> _What the exercise asks_
Copy, from the entries below, each line where the word "also" can be found.

> _Rendered images with source text_
'''

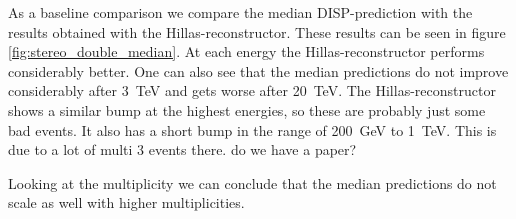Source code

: As a baseline comparison we compare the median DISP-prediction 
with the results obtained with the Hillas-reconstructor.
These results can be seen in figure \ref{fig:stereo_double_median}.
At each energy the Hillas-reconstructor performs considerably better.
One can also see that the median predictions do not improve considerably after
\SI{3}{\tera\electronvolt} and gets worse after \SI{20}{\tera\electronvolt}.
The Hillas-reconstructor shows a similar bump at the highest energies,
so these are probably just some bad events.
It also has a short bump in the range of \SI{200}{\giga\electronvolt}
to \SI{1}{\tera\electronvolt}. This is due to a lot of multi 3 events there.
do we have a paper?

Looking at the multiplicity we can conclude that the median predictions
do not scale as well with higher multiplicities.

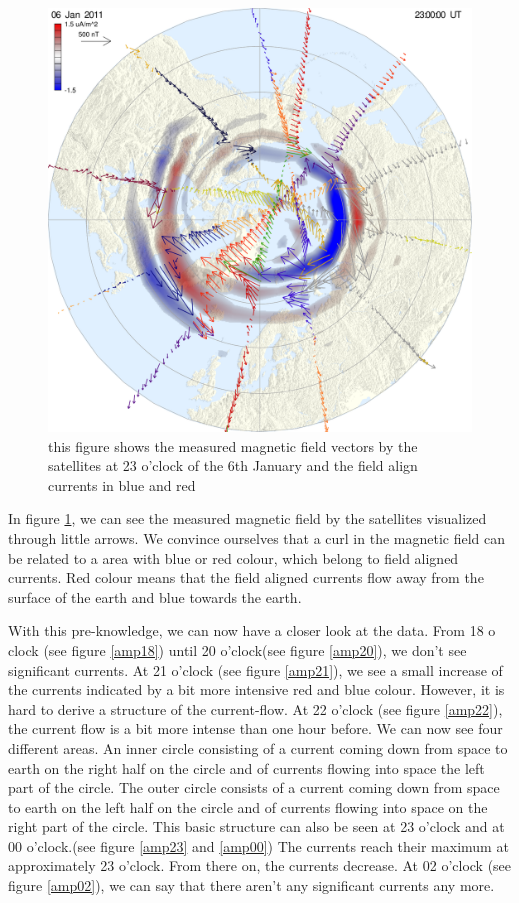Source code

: \documentclass[10pt,a4paper]{article}
\begin{document}
\begin{figure}[h]
\centering
\includegraphics[scale=0.3]{summary_better_exp.pdf}
\caption{this figure shows the measured magnetic field vectors by the satellites at 23 o'clock of the 6th January and the field align currents in blue and red}
\label{AMPERE_explonation}
\end{figure}
In figure \ref{AMPERE_explonation}, we can see the measured magnetic field by the satellites visualized through little arrows. We convince ourselves that a curl in the 
magnetic field can be related to a area with blue or red colour, which belong to field aligned currents. Red colour means that the field aligned currents flow away from 
the surface of the earth and blue towards the earth. 


With this pre-knowledge, we can now have a closer look at the data. From 18 o clock (see figure \ref{amp18}) until 20 o'clock(see figure \ref{amp20}), we don't see 
significant currents. At 21 o'clock (see figure \ref{amp21}), we see a small increase of the currents indicated by a bit more intensive red and blue colour. However, 
it is hard to derive a structure of the current-flow. At 22 o'clock (see figure \ref{amp22}), the current flow is a bit more intense than one hour before. We can now 
see four different areas. An inner circle consisting of a current coming down from space to earth on the right half on the circle and of currents flowing into space 
the left part of the circle. The outer circle consists of a current coming down from space to earth on the left half on the circle and of currents flowing into space 
on the right part of the circle. This basic structure can also be seen at 23 o'clock and at 00 o'clock.(see figure \ref{amp23} and \ref{amp00}) 
The currents reach their maximum at approximately 23 o'clock. From there on, the currents decrease. At 02 o'clock (see figure \ref{amp02}), we can say that there aren't
any significant currents any more. 
\end{document}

'''

> _Output of the task_
One can also see that the median predictions do not improve considerably after
It also has a short bump in the range of \SI{200}{\giga\electronvolt}
on the right part of the circle. This basic structure can also be seen at 23 o'clock and at 00 o'clock.(see figure \ref{amp23} and \ref{amp00}) 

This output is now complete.